Start of Block
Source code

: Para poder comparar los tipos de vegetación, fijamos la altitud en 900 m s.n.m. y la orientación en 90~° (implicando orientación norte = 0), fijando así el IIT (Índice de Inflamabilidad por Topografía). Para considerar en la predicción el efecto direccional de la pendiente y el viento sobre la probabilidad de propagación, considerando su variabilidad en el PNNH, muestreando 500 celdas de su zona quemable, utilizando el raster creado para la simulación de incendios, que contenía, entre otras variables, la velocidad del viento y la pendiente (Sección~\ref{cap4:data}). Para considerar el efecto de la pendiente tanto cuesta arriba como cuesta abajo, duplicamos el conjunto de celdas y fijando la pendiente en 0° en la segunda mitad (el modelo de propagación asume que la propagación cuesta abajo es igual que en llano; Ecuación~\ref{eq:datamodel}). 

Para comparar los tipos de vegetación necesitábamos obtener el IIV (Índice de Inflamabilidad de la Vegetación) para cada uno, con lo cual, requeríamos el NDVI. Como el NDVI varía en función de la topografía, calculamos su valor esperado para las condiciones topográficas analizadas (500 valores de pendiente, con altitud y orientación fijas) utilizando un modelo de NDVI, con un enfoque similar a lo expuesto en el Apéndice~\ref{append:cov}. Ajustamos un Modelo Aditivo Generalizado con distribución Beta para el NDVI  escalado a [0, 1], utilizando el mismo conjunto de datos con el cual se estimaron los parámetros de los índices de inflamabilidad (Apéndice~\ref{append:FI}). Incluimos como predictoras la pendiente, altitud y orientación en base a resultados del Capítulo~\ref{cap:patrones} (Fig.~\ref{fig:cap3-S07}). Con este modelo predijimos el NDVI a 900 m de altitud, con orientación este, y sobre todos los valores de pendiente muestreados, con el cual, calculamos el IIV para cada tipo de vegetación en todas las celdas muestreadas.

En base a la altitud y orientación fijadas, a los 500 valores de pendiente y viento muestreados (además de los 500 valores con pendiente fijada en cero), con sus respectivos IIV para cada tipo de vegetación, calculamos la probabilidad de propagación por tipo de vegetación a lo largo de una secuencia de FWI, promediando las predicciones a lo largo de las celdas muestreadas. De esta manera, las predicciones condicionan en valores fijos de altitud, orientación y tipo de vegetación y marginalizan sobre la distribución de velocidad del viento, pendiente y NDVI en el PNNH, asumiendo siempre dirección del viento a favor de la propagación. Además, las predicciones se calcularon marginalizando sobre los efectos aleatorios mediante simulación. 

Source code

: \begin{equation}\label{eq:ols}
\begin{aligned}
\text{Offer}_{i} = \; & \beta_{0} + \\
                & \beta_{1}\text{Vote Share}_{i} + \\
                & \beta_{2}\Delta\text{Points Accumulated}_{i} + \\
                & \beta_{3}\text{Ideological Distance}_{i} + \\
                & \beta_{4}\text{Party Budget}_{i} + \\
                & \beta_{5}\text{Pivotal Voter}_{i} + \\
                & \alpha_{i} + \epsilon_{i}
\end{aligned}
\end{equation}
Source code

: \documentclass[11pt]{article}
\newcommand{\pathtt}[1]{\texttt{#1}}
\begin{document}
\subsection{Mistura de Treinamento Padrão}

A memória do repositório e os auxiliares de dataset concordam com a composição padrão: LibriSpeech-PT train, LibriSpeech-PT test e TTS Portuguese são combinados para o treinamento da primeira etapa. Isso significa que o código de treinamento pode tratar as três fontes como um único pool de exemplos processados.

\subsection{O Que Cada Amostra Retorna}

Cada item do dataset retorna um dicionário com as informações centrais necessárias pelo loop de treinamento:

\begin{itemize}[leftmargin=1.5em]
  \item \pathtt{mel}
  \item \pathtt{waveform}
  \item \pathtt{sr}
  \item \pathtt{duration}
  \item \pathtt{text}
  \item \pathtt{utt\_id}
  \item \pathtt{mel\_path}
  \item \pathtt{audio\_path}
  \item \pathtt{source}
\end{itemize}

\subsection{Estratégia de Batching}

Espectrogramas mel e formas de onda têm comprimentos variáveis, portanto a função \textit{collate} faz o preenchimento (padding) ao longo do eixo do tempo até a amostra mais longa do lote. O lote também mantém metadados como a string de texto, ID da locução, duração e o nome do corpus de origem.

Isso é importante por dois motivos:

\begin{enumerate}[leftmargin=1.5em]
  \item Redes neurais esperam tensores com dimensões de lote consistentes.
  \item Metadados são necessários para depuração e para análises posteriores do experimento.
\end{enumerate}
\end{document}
End of Block
Copy out the data exactly as it stands, leaving nothing out.

## RESULT
Source code

: Para poder comparar los tipos de vegetación, fijamos la altitud en 900 m s.n.m. y la orientación en 90~° (implicando orientación norte = 0), fijando así el IIT (Índice de Inflamabilidad por Topografía). Para considerar en la predicción el efecto direccional de la pendiente y el viento sobre la probabilidad de propagación, considerando su variabilidad en el PNNH, muestreando 500 celdas de su zona quemable, utilizando el raster creado para la simulación de incendios, que contenía, entre otras variables, la velocidad del viento y la pendiente (Sección~\ref{cap4:data}). Para considerar el efecto de la pendiente tanto cuesta arriba como cuesta abajo, duplicamos el conjunto de celdas y fijando la pendiente en 0° en la segunda mitad (el modelo de propagación asume que la propagación cuesta abajo es igual que en llano; Ecuación~\ref{eq:datamodel}). 

Para comparar los tipos de vegetación necesitábamos obtener el IIV (Índice de Inflamabilidad de la Vegetación) para cada uno, con lo cual, requeríamos el NDVI. Como el NDVI varía en función de la topografía, calculamos su valor esperado para las condiciones topográficas analizadas (500 valores de pendiente, con altitud y orientación fijas) utilizando un modelo de NDVI, con un enfoque similar a lo expuesto en el Apéndice~\ref{append:cov}. Ajustamos un Modelo Aditivo Generalizado con distribución Beta para el NDVI  escalado a [0, 1], utilizando el mismo conjunto de datos con el cual se estimaron los parámetros de los índices de inflamabilidad (Apéndice~\ref{append:FI}). Incluimos como predictoras la pendiente, altitud y orientación en base a resultados del Capítulo~\ref{cap:patrones} (Fig.~\ref{fig:cap3-S07}). Con este modelo predijimos el NDVI a 900 m de altitud, con orientación este, y sobre todos los valores de pendiente muestreados, con el cual, calculamos el IIV para cada tipo de vegetación en todas las celdas muestreadas.

En base a la altitud y orientación fijadas, a los 500 valores de pendiente y viento muestreados (además de los 500 valores con pendiente fijada en cero), con sus respectivos IIV para cada tipo de vegetación, calculamos la probabilidad de propagación por tipo de vegetación a lo largo de una secuencia de FWI, promediando las predicciones a lo largo de las celdas muestreadas. De esta manera, las predicciones condicionan en valores fijos de altitud, orientación y tipo de vegetación y marginalizan sobre la distribución de velocidad del viento, pendiente y NDVI en el PNNH, asumiendo siempre dirección del viento a favor de la propagación. Además, las predicciones se calcularon marginalizando sobre los efectos aleatorios mediante simulación. 

Source code

: \begin{equation}\label{eq:ols}
\begin{aligned}
\text{Offer}_{i} = \; & \beta_{0} + \\
                & \beta_{1}\text{Vote Share}_{i} + \\
                & \beta_{2}\Delta\text{Points Accumulated}_{i} + \\
                & \beta_{3}\text{Ideological Distance}_{i} + \\
                & \beta_{4}\text{Party Budget}_{i} + \\
                & \beta_{5}\text{Pivotal Voter}_{i} + \\
                & \alpha_{i} + \epsilon_{i}
\end{aligned}
\end{equation}
Source code

: \documentclass[11pt]{article}
\newcommand{\pathtt}[1]{\texttt{#1}}
\begin{document}
\subsection{Mistura de Treinamento Padrão}

A memória do repositório e os auxiliares de dataset concordam com a composição padrão: LibriSpeech-PT train, LibriSpeech-PT test e TTS Portuguese são combinados para o treinamento da primeira etapa. Isso significa que o código de treinamento pode tratar as três fontes como um único pool de exemplos processados.

\subsection{O Que Cada Amostra Retorna}

Cada item do dataset retorna um dicionário com as informações centrais necessárias pelo loop de treinamento:

\begin{itemize}[leftmargin=1.5em]
  \item \pathtt{mel}
  \item \pathtt{waveform}
  \item \pathtt{sr}
  \item \pathtt{duration}
  \item \pathtt{text}
  \item \pathtt{utt\_id}
  \item \pathtt{mel\_path}
  \item \pathtt{audio\_path}
  \item \pathtt{source}
\end{itemize}

\subsection{Estratégia de Batching}

Espectrogramas mel e formas de onda têm comprimentos variáveis, portanto a função \textit{collate} faz o preenchimento (padding) ao longo do eixo do tempo até a amostra mais longa do lote. O lote também mantém metadados como a string de texto, ID da locução, duração e o nome do corpus de origem.

Isso é importante por dois motivos:

\begin{enumerate}[leftmargin=1.5em]
  \item Redes neurais esperam tensores com dimensões de lote consistentes.
  \item Metadados são necessários para depuração e para análises posteriores do experimento.
\end{enumerate}
\end{document}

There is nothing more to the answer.